Si están en busca de algo que los haga reír un rato, y al mismo tiempo deseen romper su PC, entonces deben saber que Good Luck ha llegado a Steam para convertir lo cotidiano en un espectáculo caótico donde las físicas de trapo y el humor son protagonistas absolutos. Desarrollado por Happybara Games y publicado por Ultimate Games S.A., el título demuestra que una idea sencilla —llegar a tiempo a una reunión— puede transformarse en una experiencia sorprendentemente intensa y memorable.
Desde inicio Good Luck deja claro que empezar el día y llegar al trabajo puede no ser fácil y la ciudad no es un simple escenario, sino un adversario activo. Cada objeto urbano parece tener vida propia, reaccionando de formas inesperadas que convierten cualquier paso en un riesgo calculado, o en un desastre inevitable que nos lleve a la muerte. Aquí es donde el sistema de físicas de estilo trapo brilla con luz propia pues es impredecible, exagerada y diseñada para generar situaciones tan absurdas como divertidas. No se trata solo de esquivar obstáculos, sino de adaptarse constantemente a un entorno que cambia y conspira contra el jugador, entregando momentos tan surrealistas que, si estuviéramos en otro juego, diríamos que se trata de bugs.
Como podrán imaginar, el gran acierto de Good Luck está en cómo utiliza esas físicas para potenciar su humor. Las caídas, los tropiezos y los accidentes no solo castigan, sino que construyen momentos realmente cómicos; es una comedia interactiva donde el error no se percibe como un simple fallo, sino como parte del show, y e resultado es un equilibrio muy particular: frustrante por momentos, pero también muy, muy entretenido.
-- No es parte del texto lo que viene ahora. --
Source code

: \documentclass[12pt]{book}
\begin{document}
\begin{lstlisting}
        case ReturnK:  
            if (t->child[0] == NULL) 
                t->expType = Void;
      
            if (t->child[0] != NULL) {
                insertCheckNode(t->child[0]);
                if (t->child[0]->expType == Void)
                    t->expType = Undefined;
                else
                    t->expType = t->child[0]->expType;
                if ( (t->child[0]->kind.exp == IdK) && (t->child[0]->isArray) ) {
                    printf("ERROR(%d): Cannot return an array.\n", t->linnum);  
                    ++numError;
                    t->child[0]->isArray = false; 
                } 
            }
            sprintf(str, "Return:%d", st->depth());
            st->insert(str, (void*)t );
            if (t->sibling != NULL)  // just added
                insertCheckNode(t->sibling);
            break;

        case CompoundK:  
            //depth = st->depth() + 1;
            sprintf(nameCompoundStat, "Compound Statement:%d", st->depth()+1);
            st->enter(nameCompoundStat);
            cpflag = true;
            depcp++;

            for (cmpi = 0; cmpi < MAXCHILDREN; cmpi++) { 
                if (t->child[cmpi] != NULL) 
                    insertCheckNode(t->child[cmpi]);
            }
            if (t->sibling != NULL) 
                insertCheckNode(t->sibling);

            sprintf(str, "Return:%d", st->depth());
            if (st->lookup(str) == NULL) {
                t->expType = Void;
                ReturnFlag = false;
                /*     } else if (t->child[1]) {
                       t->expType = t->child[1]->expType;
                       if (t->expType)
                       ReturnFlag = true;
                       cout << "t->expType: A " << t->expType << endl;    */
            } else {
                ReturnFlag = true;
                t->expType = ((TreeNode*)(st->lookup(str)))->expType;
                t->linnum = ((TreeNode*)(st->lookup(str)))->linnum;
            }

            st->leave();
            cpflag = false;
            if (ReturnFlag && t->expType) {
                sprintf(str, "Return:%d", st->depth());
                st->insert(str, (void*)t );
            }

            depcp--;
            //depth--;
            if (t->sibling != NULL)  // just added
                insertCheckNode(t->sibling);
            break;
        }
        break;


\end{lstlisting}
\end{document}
Por si fuera poco y por fortuna, esta mezcla de prueba y error con “accidentes catastróficos” se potencia especialmente en el modo cooperativo, así que jugar con otros convierte cada intento en una cadena de eventos impredecibles donde la coordinación convive con el caos total. Las físicas no solo afectan al entorno, sino también a los propios jugadores, generando situaciones hilarantes donde el éxito y el fracaso dependen tanto de la habilidad como de la improvisación colectiva. Es decir, quizá todo el grupo vaya bien, pero de pronto alguien resbala con una cáscara de plátano y manda todo el progreso al diablo.
A nivel de diseño Good Luck apuesta por la inmediatez y la intensidad, no busca una progresión compleja ni sistemas elaborados, ni acertijos de entorno, sino ofrecer partidas dinámicas y rápidas donde cada intento cuenta una historia distinta. Esta filosofía encaja perfectamente con su enfoque arcade y refuerza su identidad como experiencia social y de momentos clave que los llevarán a las risas y a la frustración al mismo tiempo, una dinámica que gracias al multijugador puede rendir un poco de más tiempo.
En conjunto, Good Luck es un ejemplo sólido de cómo las físicas pueden ser el núcleo de una propuesta creativa. Su capacidad para transformar la frustración en humor y el caos en diversión lo convierte en una experiencia fresca, ideal para quienes buscan algo diferente y no temen reírse de sus propios errores y de los accidentes realmente ilógicos. Con su llegada próxima a consolas en PS5 y Xbox Series X|S (2026/2027), todo apunta a que más jugadores podrán descubrir este peculiar y muy entretenido viaje urbano donde sobrevivir ya es todo un logro.